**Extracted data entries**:
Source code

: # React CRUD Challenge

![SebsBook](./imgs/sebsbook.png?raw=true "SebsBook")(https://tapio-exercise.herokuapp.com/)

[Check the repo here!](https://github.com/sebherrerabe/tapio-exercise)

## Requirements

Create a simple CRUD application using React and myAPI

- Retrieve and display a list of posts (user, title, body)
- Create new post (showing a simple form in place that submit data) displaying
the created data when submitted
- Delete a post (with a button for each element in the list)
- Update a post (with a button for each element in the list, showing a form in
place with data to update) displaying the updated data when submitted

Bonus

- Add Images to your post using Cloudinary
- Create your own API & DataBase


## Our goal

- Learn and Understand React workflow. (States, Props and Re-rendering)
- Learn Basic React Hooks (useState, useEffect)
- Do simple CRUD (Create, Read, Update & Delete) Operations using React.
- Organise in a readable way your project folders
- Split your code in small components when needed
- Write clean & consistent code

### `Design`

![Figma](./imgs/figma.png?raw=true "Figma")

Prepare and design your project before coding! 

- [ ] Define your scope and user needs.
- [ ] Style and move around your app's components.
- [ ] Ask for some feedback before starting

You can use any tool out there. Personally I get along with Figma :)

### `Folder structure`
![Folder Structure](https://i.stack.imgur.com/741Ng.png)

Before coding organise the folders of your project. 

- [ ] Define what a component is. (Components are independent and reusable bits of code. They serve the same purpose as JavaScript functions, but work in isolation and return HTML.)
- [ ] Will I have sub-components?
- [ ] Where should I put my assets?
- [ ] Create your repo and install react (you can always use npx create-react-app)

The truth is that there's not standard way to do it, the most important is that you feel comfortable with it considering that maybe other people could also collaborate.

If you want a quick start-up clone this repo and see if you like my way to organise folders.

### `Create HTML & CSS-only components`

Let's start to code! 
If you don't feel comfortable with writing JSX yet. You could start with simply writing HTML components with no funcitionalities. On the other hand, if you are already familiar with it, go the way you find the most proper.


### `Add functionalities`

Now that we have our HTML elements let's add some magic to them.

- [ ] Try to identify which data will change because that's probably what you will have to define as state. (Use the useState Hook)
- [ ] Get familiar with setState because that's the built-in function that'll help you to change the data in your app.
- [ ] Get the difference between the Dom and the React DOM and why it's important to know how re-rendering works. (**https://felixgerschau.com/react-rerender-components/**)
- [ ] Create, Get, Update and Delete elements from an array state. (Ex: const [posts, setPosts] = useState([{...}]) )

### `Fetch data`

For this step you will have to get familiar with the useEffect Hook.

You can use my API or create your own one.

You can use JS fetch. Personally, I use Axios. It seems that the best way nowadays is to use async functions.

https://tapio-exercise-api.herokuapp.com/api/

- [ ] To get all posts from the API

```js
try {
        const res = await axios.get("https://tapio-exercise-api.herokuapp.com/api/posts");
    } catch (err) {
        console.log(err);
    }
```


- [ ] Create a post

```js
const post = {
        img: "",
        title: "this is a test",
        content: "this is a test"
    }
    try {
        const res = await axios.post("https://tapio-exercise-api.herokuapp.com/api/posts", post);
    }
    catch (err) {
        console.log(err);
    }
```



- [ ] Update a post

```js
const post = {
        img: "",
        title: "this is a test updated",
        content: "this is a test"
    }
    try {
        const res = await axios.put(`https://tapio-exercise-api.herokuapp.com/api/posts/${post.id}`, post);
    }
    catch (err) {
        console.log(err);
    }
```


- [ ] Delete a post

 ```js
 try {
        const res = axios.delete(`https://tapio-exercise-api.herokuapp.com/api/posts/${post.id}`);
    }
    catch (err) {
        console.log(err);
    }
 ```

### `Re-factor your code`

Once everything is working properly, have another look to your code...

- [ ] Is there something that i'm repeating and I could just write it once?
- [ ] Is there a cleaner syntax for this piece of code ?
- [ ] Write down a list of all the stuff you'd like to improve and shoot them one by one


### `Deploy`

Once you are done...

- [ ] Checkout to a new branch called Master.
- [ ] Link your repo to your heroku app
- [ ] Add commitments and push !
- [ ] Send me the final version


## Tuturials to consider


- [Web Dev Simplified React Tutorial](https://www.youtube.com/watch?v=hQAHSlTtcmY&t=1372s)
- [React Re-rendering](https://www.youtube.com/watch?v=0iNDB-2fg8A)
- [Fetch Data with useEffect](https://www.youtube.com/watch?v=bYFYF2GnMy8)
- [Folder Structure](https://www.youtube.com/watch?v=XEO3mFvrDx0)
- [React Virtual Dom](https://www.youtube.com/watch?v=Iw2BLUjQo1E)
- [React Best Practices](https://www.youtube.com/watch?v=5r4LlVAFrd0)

**EXERCISE DETAILS**:
Repeat every line of the records, exactly as given.

**EXERCISE ANSWER**:
Source code

: # React CRUD Challenge

![SebsBook](./imgs/sebsbook.png?raw=true "SebsBook")(https://tapio-exercise.herokuapp.com/)

[Check the repo here!](https://github.com/sebherrerabe/tapio-exercise)

## Requirements

Create a simple CRUD application using React and myAPI

- Retrieve and display a list of posts (user, title, body)
- Create new post (showing a simple form in place that submit data) displaying
the created data when submitted
- Delete a post (with a button for each element in the list)
- Update a post (with a button for each element in the list, showing a form in
place with data to update) displaying the updated data when submitted

Bonus

- Add Images to your post using Cloudinary
- Create your own API & DataBase


## Our goal

- Learn and Understand React workflow. (States, Props and Re-rendering)
- Learn Basic React Hooks (useState, useEffect)
- Do simple CRUD (Create, Read, Update & Delete) Operations using React.
- Organise in a readable way your project folders
- Split your code in small components when needed
- Write clean & consistent code

### `Design`

![Figma](./imgs/figma.png?raw=true "Figma")

Prepare and design your project before coding! 

- [ ] Define your scope and user needs.
- [ ] Style and move around your app's components.
- [ ] Ask for some feedback before starting

You can use any tool out there. Personally I get along with Figma :)

### `Folder structure`
![Folder Structure](https://i.stack.imgur.com/741Ng.png)

Before coding organise the folders of your project. 

- [ ] Define what a component is. (Components are independent and reusable bits of code. They serve the same purpose as JavaScript functions, but work in isolation and return HTML.)
- [ ] Will I have sub-components?
- [ ] Where should I put my assets?
- [ ] Create your repo and install react (you can always use npx create-react-app)

The truth is that there's not standard way to do it, the most important is that you feel comfortable with it considering that maybe other people could also collaborate.

If you want a quick start-up clone this repo and see if you like my way to organise folders.

### `Create HTML & CSS-only components`

Let's start to code! 
If you don't feel comfortable with writing JSX yet. You could start with simply writing HTML components with no funcitionalities. On the other hand, if you are already familiar with it, go the way you find the most proper.


### `Add functionalities`

Now that we have our HTML elements let's add some magic to them.

- [ ] Try to identify which data will change because that's probably what you will have to define as state. (Use the useState Hook)
- [ ] Get familiar with setState because that's the built-in function that'll help you to change the data in your app.
- [ ] Get the difference between the Dom and the React DOM and why it's important to know how re-rendering works. (**https://felixgerschau.com/react-rerender-components/**)
- [ ] Create, Get, Update and Delete elements from an array state. (Ex: const [posts, setPosts] = useState([{...}]) )

### `Fetch data`

For this step you will have to get familiar with the useEffect Hook.

You can use my API or create your own one.

You can use JS fetch. Personally, I use Axios. It seems that the best way nowadays is to use async functions.

https://tapio-exercise-api.herokuapp.com/api/

- [ ] To get all posts from the API

```js
try {
        const res = await axios.get("https://tapio-exercise-api.herokuapp.com/api/posts");
    } catch (err) {
        console.log(err);
    }
```


- [ ] Create a post

```js
const post = {
        img: "",
        title: "this is a test",
        content: "this is a test"
    }
    try {
        const res = await axios.post("https://tapio-exercise-api.herokuapp.com/api/posts", post);
    }
    catch (err) {
        console.log(err);
    }
```



- [ ] Update a post

```js
const post = {
        img: "",
        title: "this is a test updated",
        content: "this is a test"
    }
    try {
        const res = await axios.put(`https://tapio-exercise-api.herokuapp.com/api/posts/${post.id}`, post);
    }
    catch (err) {
        console.log(err);
    }
```


- [ ] Delete a post

 ```js
 try {
        const res = axios.delete(`https://tapio-exercise-api.herokuapp.com/api/posts/${post.id}`);
    }
    catch (err) {
        console.log(err);
    }
 ```

### `Re-factor your code`

Once everything is working properly, have another look to your code...

- [ ] Is there something that i'm repeating and I could just write it once?
- [ ] Is there a cleaner syntax for this piece of code ?
- [ ] Write down a list of all the stuff you'd like to improve and shoot them one by one


### `Deploy`

Once you are done...

- [ ] Checkout to a new branch called Master.
- [ ] Link your repo to your heroku app
- [ ] Add commitments and push !
- [ ] Send me the final version


## Tuturials to consider


- [Web Dev Simplified React Tutorial](https://www.youtube.com/watch?v=hQAHSlTtcmY&t=1372s)
- [React Re-rendering](https://www.youtube.com/watch?v=0iNDB-2fg8A)
- [Fetch Data with useEffect](https://www.youtube.com/watch?v=bYFYF2GnMy8)
- [Folder Structure](https://www.youtube.com/watch?v=XEO3mFvrDx0)
- [React Virtual Dom](https://www.youtube.com/watch?v=Iw2BLUjQo1E)
- [React Best Practices](https://www.youtube.com/watch?v=5r4LlVAFrd0)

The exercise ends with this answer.